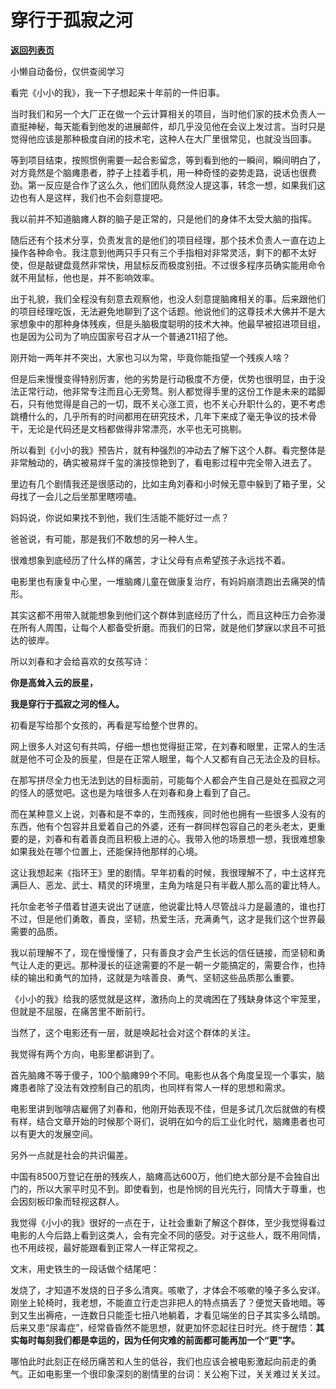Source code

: # 穿行于孤寂之河

[**返回列表页**](/gzh/九边)

小懒自动备份，仅供查阅学习

看完《小小的我》，我一下子想起来十年前的一件旧事。

当时我们和另一个大厂正在做一个云计算相关的项目，当时他们家的技术负责人一直挺神秘，每天能看到他发的进展邮件，却几乎没见他在会议上发过言。当时只是觉得他应该是那种极度自闭的技术宅，这种人在大厂里很常见，也就没当回事。

等到项目结束，按照惯例需要一起合影留念，等到看到他的一瞬间，瞬间明白了，对方竟然是个脑瘫患者，脖子上挂着手机，用一种奇怪的姿势走路，说话也很费劲。第一反应是合作了这么久，他们团队竟然没人提这事，转念一想，如果我们这边也有人是这样，我们也不会刻意提吧。

我以前并不知道脑瘫人群的脑子是正常的，只是他们的身体不太受大脑的指挥。

随后还有个技术分享，负责发言的是他们的项目经理，那个技术负责人一直在边上操作各种命令。我注意到他两只手只有三个手指相对非常灵活，剩下的都不太好使，但是敲键盘竟然非常快，用鼠标反而极度别扭。不过很多程序员确实能用命令就不用鼠标，他也是，并不影响效率。

出于礼貌，我们全程没有刻意去观察他，也没人刻意提脑瘫相关的事。后来跟他们的项目经理吃饭，无法避免地聊到了这个话题。他说他们的这尊技术大佛并不是大家想象中的那种身体残疾，但是头脑极度聪明的技术大神。他最早被招进项目组，也是因为公司为了响应国家号召才从一个普通211招了他。

刚开始一两年并不突出，大家也习以为常，毕竟你能指望一个残疾人啥？

但是后来慢慢变得特别厉害，他的劣势是行动极度不方便，优势也很明显，由于没法正常行动，他非常专注而且心无旁骛。别人都觉得手里的这份工作是未来的踏脚石，只有他觉得是自己的一切，既不关心涨工资，也不关心升职什么的，更不考虑跳槽什么的，几乎所有的时间都用在研究技术，几年下来成了毫无争议的技术骨干，无论是代码还是文档都做得非常漂亮，水平也无可挑剔。

所以看到《小小的我》预告片，就有种强烈的冲动去了解下这个人群。看完整体是非常触动的，确实被易烊千玺的演技惊艳到了，看电影过程中完全带入进去了。

里边有几个剧情我还是很感动的，比如主角刘春和小时候无意中躲到了箱子里，父母找了一会儿之后坐那里瞎唠嗑。

妈妈说，你说如果找不到他，我们生活能不能好过一点？

爸爸说，有可能，那是我们不敢想的另一种人生。

很难想象到底经历了什么样的痛苦，才让父母有点希望孩子永远找不着。  

电影里也有康复中心里，一堆脑瘫儿童在做康复治疗，有妈妈崩溃跑出去痛哭的情形。

其实这都不用带入就能想象到他们这个群体到底经历了什么，而且这种压力会弥漫在所有人周围，让每个人都备受折磨。而我们的日常，就是他们梦寐以求且不可抵达的彼岸。

所以刘春和才会给喜欢的女孩写诗：

**你是高耸入云的辰星，**

**我是****穿行于****孤寂之河的怪人。**

初看是写给那个女孩的，再看是写给整个世界的。

网上很多人对这句有共鸣，仔细一想也觉得挺正常，在刘春和眼里，正常人的生活就是他不可企及的辰星，但是在正常人眼里，每个人又都有自己无法企及的目标。

在那写拼尽全力也无法到达的目标面前，可能每个人都会产生自己是处在孤寂之河的怪人的感觉吧。这也是为啥很多人在刘春和身上看到了自己。

而在某种意义上说，刘春和是不幸的，生而残疾，同时他也拥有一些很多人没有的东西，他有个包容并且爱着自己的外婆，还有一群同样包容自己的老头老太，更重要的是，刘春和有着善良而且积极上进的心。我带入他的场景想一想，我很难想象如果我处在哪个位置上，还能保持他那样的心境。

这让我想起来《指环王》里的剧情。早年初看的时候，我很理解不了，中土这样充满巨人、恶龙、武士、精灵的环境里，主角为啥是只有半截人那么高的霍比特人。

托尔金老爷子借着甘道夫说出了谜底，他说霍比特人尽管战斗力是最渣的，谁也打不过，但是他们勇敢，善良，坚韧，热爱生活，充满勇气，这才是我们这个世界最需要的品质。

我以前理解不了，现在慢慢懂了，只有善良才会产生长远的信任链接，而坚韧和勇气让人走的更远。那种漫长的征途需要的不是一朝一夕能搞定的，需要合作，也持续的输出和勇气的加持，这就是为啥善良、勇气、坚韧这些品质那么重要。

《小小的我》给我的感觉就是这样，激扬向上的灵魂困在了残缺身体这个牢笼里，但就是不屈服，在痛苦里不断前行。

当然了，这个电影还有一层，就是唤起社会对这个群体的关注。

我觉得有两个方向，电影里都讲到了。

首先脑瘫不等于傻子，100个脑瘫99个不同。电影也从各个角度呈现一个事实，脑瘫患者除了没法有效控制自己的肌肉，也同样有常人一样的思想和需求。

电影里讲到咖啡店雇佣了刘春和，他刚开始表现不佳，但是多试几次后就做的有模有样，结合文章开始的时候那个哥们，说明在如今的后工业化时代，脑瘫患者也可以有更大的发展空间。

另外一点就是社会的共识偏差。

中国有8500万登记在册的残疾人，脑瘫高达600万，他们绝大部分是不会独自出门的，所以大家平时见不到。即使看到，也是怜悯的目光先行，同情大于尊重，也会因刻板印象而轻视这群人。

我觉得《小小的我》很好的一点在于，让社会重新了解这个群体，至少我觉得看过电影的人今后路上看到这类人，会有完全不同的感受。对于这些人，既不用同情，也不用歧视，最好能跟看到正常人一样正常视之。

文末，用史铁生的一段话做个结尾吧：

发烧了，才知道不发烧的日子多么清爽。咳嗽了，才体会不咳嗽的嗓子多么安详。刚坐上轮椅时，我老想，不能直立行走岂非把人的特点搞丢了？便觉天昏地暗。等到又生出褥疮，一连数日只能歪七扭八地躺着，才看见端坐的日子其实多么晴朗。后来又患“尿毒症”，经常昏昏然不能思想，就更加怀恋起往日时光。终于醒悟：**其实每时每刻我们都是幸运的，因为任何灾难的前面都可能再加一个“更”字。**

哪怕此时此刻正在经历痛苦和人生的低谷，我们也应该会被电影激起向前走的勇气。正如电影里一个很印象深刻的剧情里的台词：关公袍下过，关关难过关关过。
● ● ●
▶ [WHAT IS BEING ASKED] Line by line, return the listing above exactly, dropping every picture.

▶ [EXERCISE ANSWER]
Source code

: # 穿行于孤寂之河

[**返回列表页**](/gzh/九边)

小懒自动备份，仅供查阅学习

看完《小小的我》，我一下子想起来十年前的一件旧事。

当时我们和另一个大厂正在做一个云计算相关的项目，当时他们家的技术负责人一直挺神秘，每天能看到他发的进展邮件，却几乎没见他在会议上发过言。当时只是觉得他应该是那种极度自闭的技术宅，这种人在大厂里很常见，也就没当回事。

等到项目结束，按照惯例需要一起合影留念，等到看到他的一瞬间，瞬间明白了，对方竟然是个脑瘫患者，脖子上挂着手机，用一种奇怪的姿势走路，说话也很费劲。第一反应是合作了这么久，他们团队竟然没人提这事，转念一想，如果我们这边也有人是这样，我们也不会刻意提吧。

我以前并不知道脑瘫人群的脑子是正常的，只是他们的身体不太受大脑的指挥。

随后还有个技术分享，负责发言的是他们的项目经理，那个技术负责人一直在边上操作各种命令。我注意到他两只手只有三个手指相对非常灵活，剩下的都不太好使，但是敲键盘竟然非常快，用鼠标反而极度别扭。不过很多程序员确实能用命令就不用鼠标，他也是，并不影响效率。

出于礼貌，我们全程没有刻意去观察他，也没人刻意提脑瘫相关的事。后来跟他们的项目经理吃饭，无法避免地聊到了这个话题。他说他们的这尊技术大佛并不是大家想象中的那种身体残疾，但是头脑极度聪明的技术大神。他最早被招进项目组，也是因为公司为了响应国家号召才从一个普通211招了他。

刚开始一两年并不突出，大家也习以为常，毕竟你能指望一个残疾人啥？

但是后来慢慢变得特别厉害，他的劣势是行动极度不方便，优势也很明显，由于没法正常行动，他非常专注而且心无旁骛。别人都觉得手里的这份工作是未来的踏脚石，只有他觉得是自己的一切，既不关心涨工资，也不关心升职什么的，更不考虑跳槽什么的，几乎所有的时间都用在研究技术，几年下来成了毫无争议的技术骨干，无论是代码还是文档都做得非常漂亮，水平也无可挑剔。

所以看到《小小的我》预告片，就有种强烈的冲动去了解下这个人群。看完整体是非常触动的，确实被易烊千玺的演技惊艳到了，看电影过程中完全带入进去了。

里边有几个剧情我还是很感动的，比如主角刘春和小时候无意中躲到了箱子里，父母找了一会儿之后坐那里瞎唠嗑。

妈妈说，你说如果找不到他，我们生活能不能好过一点？

爸爸说，有可能，那是我们不敢想的另一种人生。

很难想象到底经历了什么样的痛苦，才让父母有点希望孩子永远找不着。  

电影里也有康复中心里，一堆脑瘫儿童在做康复治疗，有妈妈崩溃跑出去痛哭的情形。

其实这都不用带入就能想象到他们这个群体到底经历了什么，而且这种压力会弥漫在所有人周围，让每个人都备受折磨。而我们的日常，就是他们梦寐以求且不可抵达的彼岸。

所以刘春和才会给喜欢的女孩写诗：

**你是高耸入云的辰星，**

**我是****穿行于****孤寂之河的怪人。**

初看是写给那个女孩的，再看是写给整个世界的。

网上很多人对这句有共鸣，仔细一想也觉得挺正常，在刘春和眼里，正常人的生活就是他不可企及的辰星，但是在正常人眼里，每个人又都有自己无法企及的目标。

在那写拼尽全力也无法到达的目标面前，可能每个人都会产生自己是处在孤寂之河的怪人的感觉吧。这也是为啥很多人在刘春和身上看到了自己。

而在某种意义上说，刘春和是不幸的，生而残疾，同时他也拥有一些很多人没有的东西，他有个包容并且爱着自己的外婆，还有一群同样包容自己的老头老太，更重要的是，刘春和有着善良而且积极上进的心。我带入他的场景想一想，我很难想象如果我处在哪个位置上，还能保持他那样的心境。

这让我想起来《指环王》里的剧情。早年初看的时候，我很理解不了，中土这样充满巨人、恶龙、武士、精灵的环境里，主角为啥是只有半截人那么高的霍比特人。

托尔金老爷子借着甘道夫说出了谜底，他说霍比特人尽管战斗力是最渣的，谁也打不过，但是他们勇敢，善良，坚韧，热爱生活，充满勇气，这才是我们这个世界最需要的品质。

我以前理解不了，现在慢慢懂了，只有善良才会产生长远的信任链接，而坚韧和勇气让人走的更远。那种漫长的征途需要的不是一朝一夕能搞定的，需要合作，也持续的输出和勇气的加持，这就是为啥善良、勇气、坚韧这些品质那么重要。

《小小的我》给我的感觉就是这样，激扬向上的灵魂困在了残缺身体这个牢笼里，但就是不屈服，在痛苦里不断前行。

当然了，这个电影还有一层，就是唤起社会对这个群体的关注。

我觉得有两个方向，电影里都讲到了。

首先脑瘫不等于傻子，100个脑瘫99个不同。电影也从各个角度呈现一个事实，脑瘫患者除了没法有效控制自己的肌肉，也同样有常人一样的思想和需求。

电影里讲到咖啡店雇佣了刘春和，他刚开始表现不佳，但是多试几次后就做的有模有样，结合文章开始的时候那个哥们，说明在如今的后工业化时代，脑瘫患者也可以有更大的发展空间。

另外一点就是社会的共识偏差。

中国有8500万登记在册的残疾人，脑瘫高达600万，他们绝大部分是不会独自出门的，所以大家平时见不到。即使看到，也是怜悯的目光先行，同情大于尊重，也会因刻板印象而轻视这群人。

我觉得《小小的我》很好的一点在于，让社会重新了解这个群体，至少我觉得看过电影的人今后路上看到这类人，会有完全不同的感受。对于这些人，既不用同情，也不用歧视，最好能跟看到正常人一样正常视之。

文末，用史铁生的一段话做个结尾吧：

发烧了，才知道不发烧的日子多么清爽。咳嗽了，才体会不咳嗽的嗓子多么安详。刚坐上轮椅时，我老想，不能直立行走岂非把人的特点搞丢了？便觉天昏地暗。等到又生出褥疮，一连数日只能歪七扭八地躺着，才看见端坐的日子其实多么晴朗。后来又患“尿毒症”，经常昏昏然不能思想，就更加怀恋起往日时光。终于醒悟：**其实每时每刻我们都是幸运的，因为任何灾难的前面都可能再加一个“更”字。**

哪怕此时此刻正在经历痛苦和人生的低谷，我们也应该会被电影激起向前走的勇气。正如电影里一个很印象深刻的剧情里的台词：关公袍下过，关关难过关关过。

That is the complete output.